The Regression Test Pipeline

The backbone of the ReFrame regression framework is the regression test pipeline. This is a set of well defined phases that each regression test goes through during its lifetime. The figure below depicts this pipeline in detail.

The regression test pipeline

The regression test pipeline

A regression test starts its life after it has been instantiated by the framework. This is where all the basic information of the test is set. At this point, although it is initialized, the regression test is not yet live, meaning that it does not run yet. The framework will then go over all the loaded and initialized checks (we will talk about the loading and selection phases later), it will pick the next partition of the current system and the next programming environment for testing and will try to run the test. If the test supports the current system partition and the current programming environment, it will be run and it will go through all the following seven phases:

  1. Setup
  2. Compilation
  3. Running
  4. Sanity checking
  5. Performance checking
  6. Cleanup

A test may implement some of them as no-ops. As soon as the test is finished, its resources are cleaned up and the framework’s environment is restored. ReFrame will try to repeat the same procedure on the same regression test using the next programming environment and the next system partition until no further environments and partitions are left to be tested. In the following we elaborate on each of the individual phases of the lifetime of a regression test.

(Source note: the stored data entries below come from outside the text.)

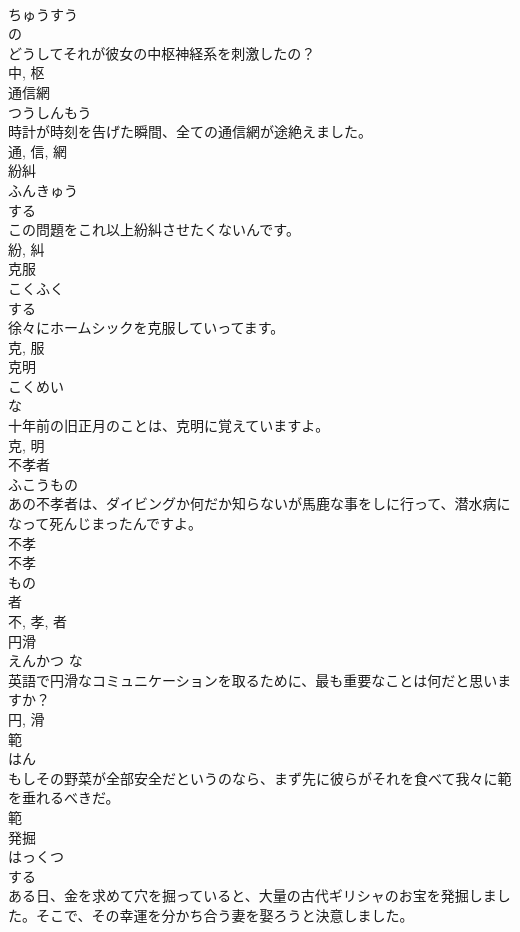 \documentclass[8pt]{extreport}
\begin{document}
\begin{CJK}{UTF8}{min}
\\	ちゅうすう	
\\	の 
\\	どうしてそれが彼女の中枢神経系を刺激したの？	
\\	中, 枢	
\\	通信網	
\\	つうしんもう	
\\	時計が時刻を告げた瞬間、全ての通信網が途絶えました。	
\\	通, 信, 網	
\\	紛糾	
\\	ふんきゅう	
\\	する 
\\	この問題をこれ以上紛糾させたくないんです。	
\\	紛, 糾	
\\	克服	
\\	こくふく	
\\	する 
\\	徐々にホームシックを克服していってます。	
\\	克, 服	
\\	克明	
\\	こくめい	
\\	な 
\\	十年前の旧正月のことは、克明に覚えていますよ。	
\\	克, 明	
\\	不孝者	
\\	ふこうもの	
\\	あの不孝者は、ダイビングか何だか知らないが馬鹿な事をしに行って、潜水病になって死んじまったんですよ。	
\\	不孝 
\\	不孝 
\\	もの 
\\	者 
\\	不, 孝, 者	
\\	円滑	
\\	えんかつ	な 
\\	英語で円滑なコミュニケーションを取るために、最も重要なことは何だと思いますか？	
\\	円, 滑	
\\	範	
\\	はん	
\\	もしその野菜が全部安全だというのなら、まず先に彼らがそれを食べて我々に範を垂れるべきだ。	
\\	範	
\\	発掘	
\\	はっくつ	
\\	する 
\\	ある日、金を求めて穴を掘っていると、大量の古代ギリシャのお宝を発掘しました。そこで、その幸運を分かち合う妻を娶ろうと決意しました。	

\end{CJK}
\end{document}
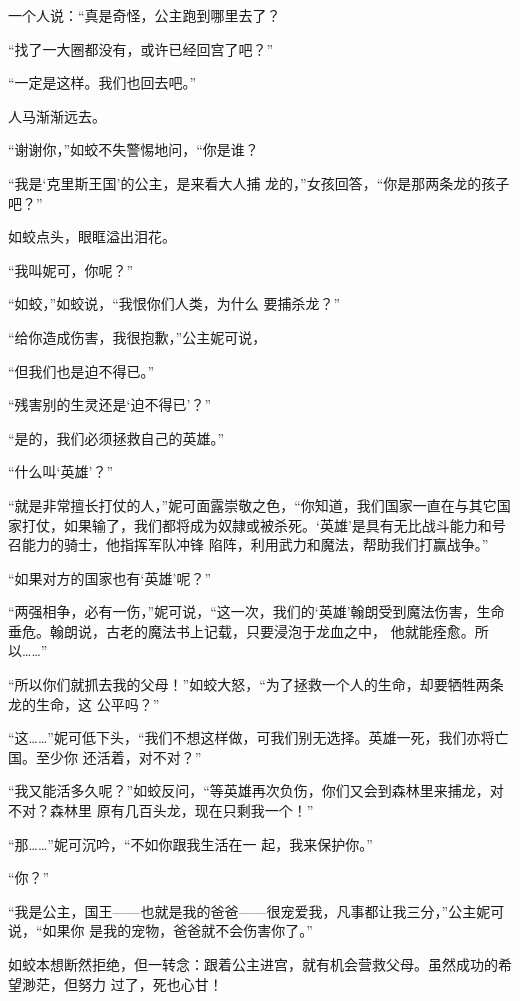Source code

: \documentclass{article}
\begin{document}
\newpage

一个人说：“真是奇怪，公主跑到哪里去了？

“找了一大圈都没有，或许已经回宫了吧？”


“一定是这样。我们也回去吧。” 


人马渐渐远去。 

“谢谢你，”如蛟不失警惕地问，“你是谁？

“我是‘克里斯王国’的公主，是来看大人捕
龙的，”女孩回答，“你是那两条龙的孩子吧？” 


如蛟点头，眼眶溢出泪花。 


“我叫妮可，你呢？” 

“如蛟，”如蛟说，“我恨你们人类，为什么
要捕杀龙？” 

“给你造成伤害，我很抱歉，”公主妮可说，
\newpage

“但我们也是迫不得已。” 


“残害别的生灵还是‘迫不得已’？” 


“是的，我们必须拯救自己的英雄。” 


“什么叫‘英雄’？” 

“就是非常擅长打仗的人，”妮可面露崇敬之色，“你知道，我们国家一直在与其它国家打仗，如果输了，我们都将成为奴隷或被杀死。‘英雄’是具有无比战斗能力和号召能力的骑士，他指挥军队冲锋
陷阵，利用武力和魔法，帮助我们打赢战争。” 


“如果对方的国家也有‘英雄’呢？” 

“两强相争，必有一伤，”妮可说，“这一次，我们的‘英雄’翰朗受到魔法伤害，生命垂危。翰朗说，古老的魔法书上记载，只要浸泡于龙血之中，
他就能痊愈。所以……” 

\newpage

“所以你们就抓去我的父母！”如蛟大怒，“为了拯救一个人的生命，却要牺牲两条龙的生命，这
公平吗？” 

“这……”妮可低下头，“我们不想这样做，可我们别无选择。英雄一死，我们亦将亡国。至少你
还活着，对不对？” 

“我又能活多久呢？”如蛟反问，“等英雄再次负伤，你们又会到森林里来捕龙，对不对？森林里
原有几百头龙，现在只剩我一个！” 

“那……”妮可沉吟，“不如你跟我生活在一
起，我来保护你。” 


“你？” 

“我是公主，国王——也就是我的爸爸——很宠爱我，凡事都让我三分，”公主妮可说，“如果你
是我的宠物，爸爸就不会伤害你了。” 

\newpage

如蛟本想断然拒绝，但一转念：跟着公主进宫，就有机会营救父母。虽然成功的希望渺茫，但努力
过了，死也心甘！ 
\end{document}
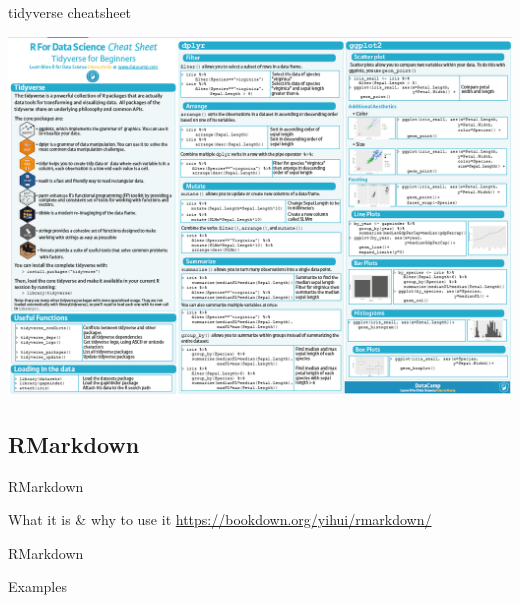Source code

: \documentclass[
  ignorenonframetext,
]{beamer}
\begin{document}
\begin{frame}{tidyverse cheatsheet}
\protect\hypertarget{tidyverse-cheatsheet}{}

\includegraphics{../external/images/r_cheatsheet_tidy.PNG}

\end{frame}

\hypertarget{rmarkdown}{%
\subsection{RMarkdown}\label{rmarkdown}}

\begin{frame}{RMarkdown}
\protect\hypertarget{rmarkdown-1}{}

What it is \& why to use it \url{https://bookdown.org/yihui/rmarkdown/}

\end{frame}

\begin{frame}{RMarkdown}
\protect\hypertarget{rmarkdown-2}{}

Examples

\end{frame}
\end{document}
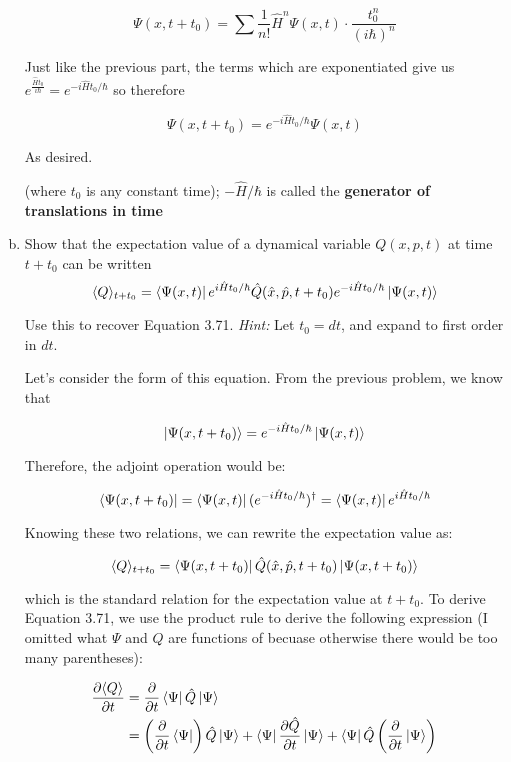 \documentclass[10pt]{article}
\begin{document}
\begin{enumerate}[(a)]
\begin{solution}
            \[\Psi(x, t + t_0) = \sum \frac{1}{n!} \hat H^n \Psi(x, t) \cdot \frac{t_0^n}{(i\hbar)^n}\]

            Just like the previous part, the terms which are exponentiated give us $e^{\frac{\hat Ht_0}{i\hbar}} = e^{-i\hat H t_0/\hbar}$ so therefore

            \[ \Psi(x, t + t_0) = e^{-i\hat H t_0/\hbar} \Psi(x, t)\]


            As desired.  
        \end{solution}

        (where $t_0$ is any constant time); $-\hat H/\hbar$ is called the \textbf{generator of translations in time}
        \item Show that the expectation value of a dynamical variable $Q(x, p, t)$ at time $t + t_0$ can be written
        \[ \langle Q \rangle_{t + t_0} = \bra{\Psi(x, t)}e^{i\hat H t_0/\hbar} \hat Q(\hat x, \hat p, t + t_0) e^{-i\hat H t_0/\hbar}\ket{\Psi(x, t)}\]

        Use this to recover Equation 3.71. \textit{Hint:} Let $t_0 = dt$, and expand to first order in $dt$.

        \begin{solution}
            Let's consider the form of this equation. From the previous problem, we know that 

            \[ \ket {\Psi(x, t + t_0)} = e^{-i\hat H t_0/\hbar}\ket {\Psi(x, t)}\]

            Therefore, the adjoint operation would be:

            \[ \bra{\Psi(x, t + t_0)} = \bra{\Psi(x, t)} (e^{-i\hat H t_0/\hbar})^\dagger = \bra{\Psi(x, t)} e^{i\hat H t_0/\hbar}\] 

            Knowing these two relations, we can rewrite the expectation value as: 

            \[ \langle Q \rangle_{t + t_0} = \bra{\Psi(x, t + t_0)} \hat Q(\hat x, \hat p, t + t_0) \ket{\Psi(x, t + t_0)}\] 

            which is the standard relation for the expectation value at $t + t_0$. To derive Equation 3.71, we use the product rule to derive the following expression (I omitted what $\Psi$ and $Q$ are functions of becuase otherwise there would be too many parentheses): 

            \begin{align*}
                \frac{\partial \langle Q \rangle}{\partial t} &= \frac{\partial}{\partial t}\bra{\Psi} \hat Q \ket{\Psi}\\
                &= \left(\frac{\partial}{\partial t}\bra{\Psi}\right) \hat Q\ket{\Psi} + \bra{\Psi} \frac{\partial \hat Q}{\partial t}\ket {\Psi} + \bra{\Psi} \hat Q \left(\frac{\partial}{\partial t} \ket {\Psi}\right)
            \end{align*}


\end{solution}
\end{enumerate}
\end{document}
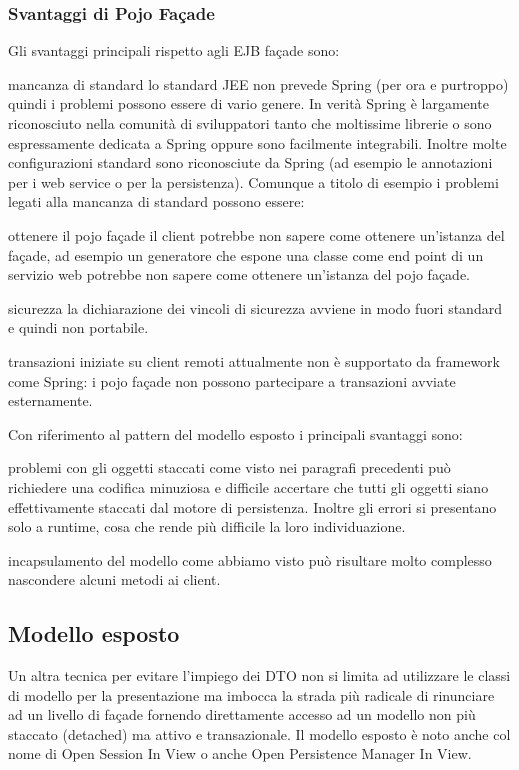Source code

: \subsubsection{Svantaggi di Pojo Façade}
Gli svantaggi principali rispetto agli EJB façade sono:
\begin{description*}
\item[mancanza di standard] lo standard JEE non prevede Spring (per ora e purtroppo) quindi i problemi possono essere di vario genere. In verità Spring è largamente riconosciuto nella comunità di sviluppatori tanto che  moltissime librerie o sono espressamente dedicata a Spring oppure sono facilmente integrabili. Inoltre molte configurazioni standard sono riconosciute da Spring (ad esempio le annotazioni per i web service o per la persistenza). Comunque a titolo di esempio i problemi legati alla mancanza di standard possono essere:
   \begin{description*}
     \item[ottenere il pojo façade] il client potrebbe non sapere come ottenere un'istanza del façade, ad esempio un generatore che espone una classe come end point di un servizio web potrebbe non sapere come ottenere un'istanza del pojo façade.
     \item[sicurezza] la dichiarazione dei vincoli di sicurezza avviene in modo fuori standard e quindi non portabile.
    \end{description*}
\item[transazioni iniziate su client remoti] attualmente non è supportato da framework come Spring: i pojo façade non possono partecipare a transazioni avviate esternamente.
\end{description*}

Con riferimento al pattern del modello esposto i principali svantaggi sono:
  \begin{description*}
    \item[problemi con gli oggetti staccati] come visto nei paragrafi precedenti può richiedere una codifica minuziosa e difficile accertare che tutti gli oggetti siano effettivamente staccati dal motore di persistenza. Inoltre gli errori si presentano solo a runtime, cosa che rende più difficile la loro individuazione.
   \item[incapsulamento del modello] come abbiamo visto può risultare molto complesso nascondere alcuni metodi ai client.

  \end{description*}

\subsection{Modello esposto}
Un altra tecnica per evitare l'impiego dei DTO non si limita ad utilizzare le classi di modello per la presentazione ma imbocca la strada più radicale di rinunciare ad un livello di façade fornendo direttamente accesso ad un modello non più staccato (detached) ma attivo e transazionale. 
Il modello esposto è noto anche col nome di Open Session In View o anche Open Persistence Manager In View.

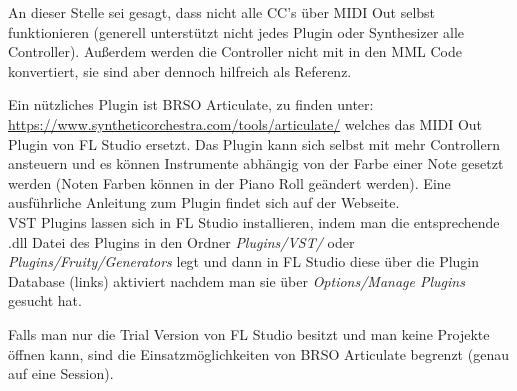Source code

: \bigskip

An dieser Stelle sei gesagt, dass nicht alle CC's über MIDI Out selbst funktionieren (generell unterstützt nicht jedes Plugin oder Synthesizer alle Controller). Außerdem werden die Controller nicht mit in den MML Code konvertiert, sie sind aber dennoch hilfreich als Referenz.

\bigskip

Ein nützliches Plugin ist BRSO Articulate, zu finden unter: \\ \href{https://www.syntheticorchestra.com/tools/articulate/}{https://www.syntheticorchestra.com/tools/articulate/} welches das MIDI Out Plugin von FL Studio ersetzt. Das Plugin kann sich selbst mit mehr Controllern ansteuern und es können Instrumente abhängig von der Farbe einer Note gesetzt werden (Noten Farben können in der Piano Roll geändert werden). Eine ausführliche Anleitung zum Plugin findet sich auf der Webseite. \\
VST Plugins lassen sich in FL Studio installieren, indem man die entsprechende .dll Datei des Plugins in den Ordner \textit{Plugins/VST/} oder \textit{Plugins/Fruity/Generators} legt und dann in FL Studio diese über die Plugin Database (links) aktiviert nachdem man sie über \textit{Options/Manage Plugins} gesucht hat.

\bigskip

Falls man nur die Trial Version von FL Studio besitzt und man keine Projekte öffnen kann, sind die Einsatzmöglichkeiten von BRSO Articulate begrenzt (genau auf eine Session).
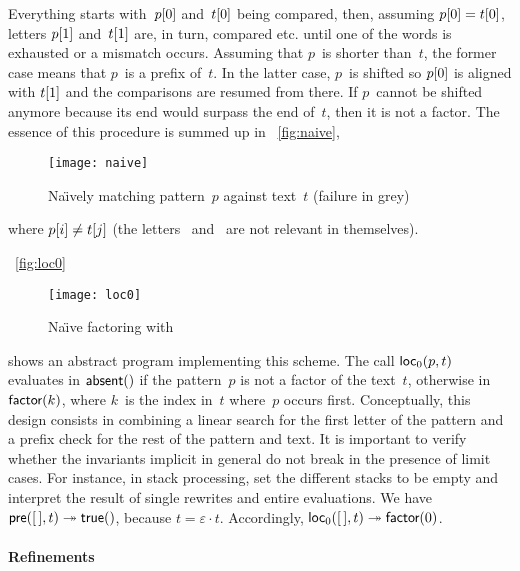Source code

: Everything starts with~\({p}[{0}]\) and~\({t}[{0}]\) being
compared, then, assuming \({p}[{0}] = {t}[{0}]\), letters
\({p}[{1}]\) and~\({t}[{1}]\) are, in turn, compared etc. until
one of the words is exhausted or a mismatch occurs. Assuming that
\(p\)~is shorter than~\(t\), the former case means that \(p\)~is a
prefix of~\(t\). In the latter case, \(p\)~is shifted so
\({p}[{0}]\) is aligned with \({t}[{1}]\) and the comparisons are
resumed from there. If \(p\)~cannot be shifted anymore because its end
would surpass the end of~\(t\), then it is not a factor. The essence
of this procedure is summed up in \fig~\vref{fig:naive},
\begin{figure}[t]
\centering
\texttt{[image: naive]}
\caption{Na\"{\i}vely matching pattern~\(p\) against text~\(t\)
(failure in grey)\label{fig:naive}}
\end{figure}
where \({p}[{i}] \neq {t}[{j}]\) (the letters
~and~ are not relevant in themselves).

%

\Fig~\vref{fig:loc0}
\begin{figure}[t]
\centering 
\texttt{[image: loc0]}
\caption{Na\"{\i}ve factoring with 
\label{fig:loc0}}
\end{figure}
shows an abstract program implementing this scheme. The call
\(\textsf{loc}_0(p,t)\) evaluates in
\(\textsf{absent}()\) if the pattern~\(p\) is not a factor of the
text~\(t\), otherwise in \(\textsf{factor}(k)\), where \(k\)~is the index
in~\(t\) where~\(p\) occurs first. Conceptually, this design consists
in combining a linear search for the first letter of the pattern and a
prefix check for the rest of the pattern and text. It is important to
verify whether the invariants implicit in general do not break in the
presence of limit cases. For instance, in stack processing, set the
different stacks to be empty and interpret the result of single
rewrites and entire evaluations. We have \(\textsf{pre}([\,],t)
\twoheadrightarrow \textsf{true}()\), because \(t = \varepsilon \cdot
t\). Accordingly, \(\textsf{loc}_0([\,],t) \twoheadrightarrow
\textsf{factor}(0)\).

\paragraph{Refinements}

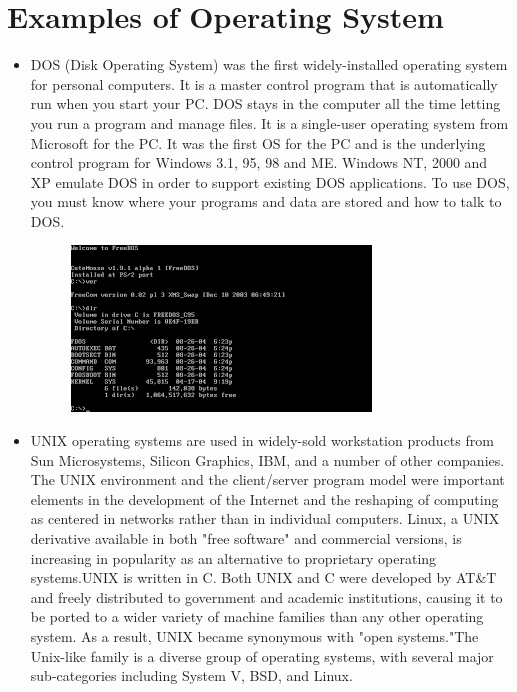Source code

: \documentclass[11pt,a4paper]{article}
\begin{document}
	\section{Examples of Operating System}
	\begin{itemize}
		\item DOS (Disk Operating System) was the first widely-installed operating system for personal computers. It is a master control program that is automatically run when you start your PC. DOS stays in the computer all the time letting you run a program and manage files. It is a single-user operating system from Microsoft for the PC. It was the first OS for the PC and is the underlying control program for Windows 3.1, 95, 98 and ME. Windows NT, 2000 and XP emulate DOS in order to support existing DOS applications. To use DOS, you must know where your programs and data are stored and how to talk to DOS.
			\begin{figure}[h!]
				\includegraphics{dos.png}
				\centering
			\end{figure} 
		\item UNIX operating systems are used in widely-sold workstation products from Sun Microsystems, Silicon Graphics, IBM, and a number of other companies. The UNIX environment and the client/server program model were important elements in the development of the Internet and the reshaping of computing as centered in networks rather than in individual computers. Linux, a UNIX derivative available in both "free software" and commercial versions, is increasing in popularity as an alternative to proprietary operating systems.UNIX is written in C. Both UNIX and C were developed by AT\&T and freely distributed to government and academic institutions, causing it to be ported to a wider variety of machine families than any other operating system. As a result, UNIX became synonymous with "open systems."The Unix-like family is a diverse group of operating systems, with several major sub-categories including System V, BSD, and Linux.
		\newpage
			\begin{figure}[h!]

\end{figure}
\end{itemize}
\end{document}
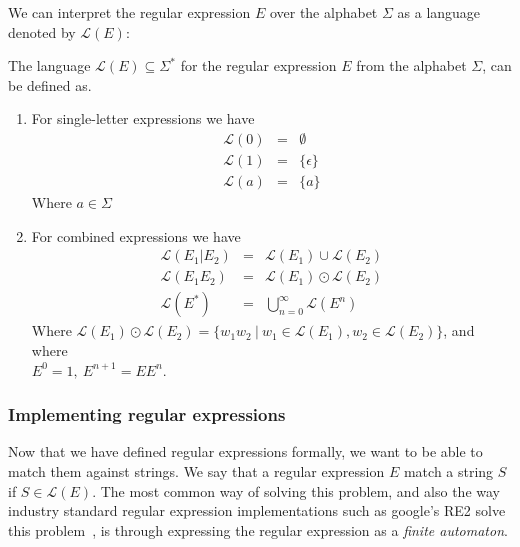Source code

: \documentclass[12pt]{article}
\theoremstyle{definition}
\begin{document}
\newpage

We can interpret the regular expression $E$ over the alphabet $\Sigma$ as a language denoted by $\mathcal{L}(E)$: \\

\begin{definition} The language $\mathcal{L}(E) \subseteq \Sigma^*$ for the regular expression $E$ from the alphabet $\Sigma$, can be defined as.

	\begin{enumerate}
		\item For single-letter expressions we have
			\begin{eqnarray}
				\mathcal{L}(0) &=& \emptyset \\
				\mathcal{L}(1) &=& \{\epsilon\} \\
				\mathcal{L}(a) &=& \{a\}
			\end{eqnarray}
			Where $a \in \Sigma$
			
		\item For combined expressions we have
			\begin{eqnarray}
				\mathcal{L}(E_1|E_2) &=& \mathcal{L}(E_1) \cup \mathcal{L}(E_2) \\
				\mathcal{L}(E_1E_2) &=& \mathcal{L}(E_1) \odot \mathcal{L}(E_2) \\
				\mathcal{L}(E^*) &=& \bigcup^{\infty}_{n = 0}\mathcal{L}(E^n)
			\end{eqnarray}
			Where $\mathcal{L}(E_1) \odot \mathcal{L}(E_2) = \{w_1w_2 \ |\  w_1 \in \mathcal{L}(E_1), w_2 \in \mathcal{L}(E_2)\}$, and where \\
			$E^0 = 1, \ E^{n+1} = EE^n$.
	\end{enumerate}
\end{definition}


\subsubsection{Implementing regular expressions}

Now that we have defined regular expressions formally, we want to be able to match them against strings. We say that a regular expression $E$ match a string $S$ if $S \in \mathcal{L}(E)$.
The most common way of solving this problem, and also the way industry standard regular expression implementations such as google's RE2 solve this problem~\cite{matching-in-the-wild}, is through expressing the regular expression as a \textit{finite automaton}.\\
\end{document}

0. The Initialization Phase

This phase is not part of the regression test pipeline as shown above, but it is quite important, since during this phase the test is loaded into memory and initialized. As we shall see in the “Tutorial” and in the “Customizing Further A ReFrame Regression Test” sections, this is the phase where the specification of a test is set. At this point the current system is already known and the test may be set up accordingly. If no further differentiation is needed depending on the system partition or the programming environment, the test could go through the whole pipeline performing all of its work without the need to override any of the other pipeline stages. In fact, this is perhaps the most common case for most of the regression tests.

1. The Setup Phase

A regression test is instantiated once by the framework and it is then copied each time a new system partition or programming environment is tried. This first phase of the regression pipeline serves the purpose of preparing the test to run on the specified partition and programming environment by performing a number of operations described below:

Set up and load the test’s environment

At this point the environment of the current partition, the current programming environment and any test’s specific environment will be loaded. For example, if the current partition requires slurm, the current programming environment is PrgEnv-gnu and the test requires also cudatoolkit, this phase will be equivalent to the following:

module load slurm
module unload PrgEnv-cray
module load PrgEnv-gnu
module load cudatoolkit

Note that the framework automatically detects conflicting modules and unloads them first. So the user need not to care about the existing environment at all. She only needs to specify what is needed by her test.

Setup the test’s paths

Each regression test is associated with a stage directory and an output directory. The stage directory will be the working directory of the test and all of its resources will be copied there before running. The output directory is the directory where some important output files of the test will be kept. By default these are the generated job script file, the standard output and standard error. The user can also specify additional files to be kept in the test’s specification. At this phase, all these directories are created.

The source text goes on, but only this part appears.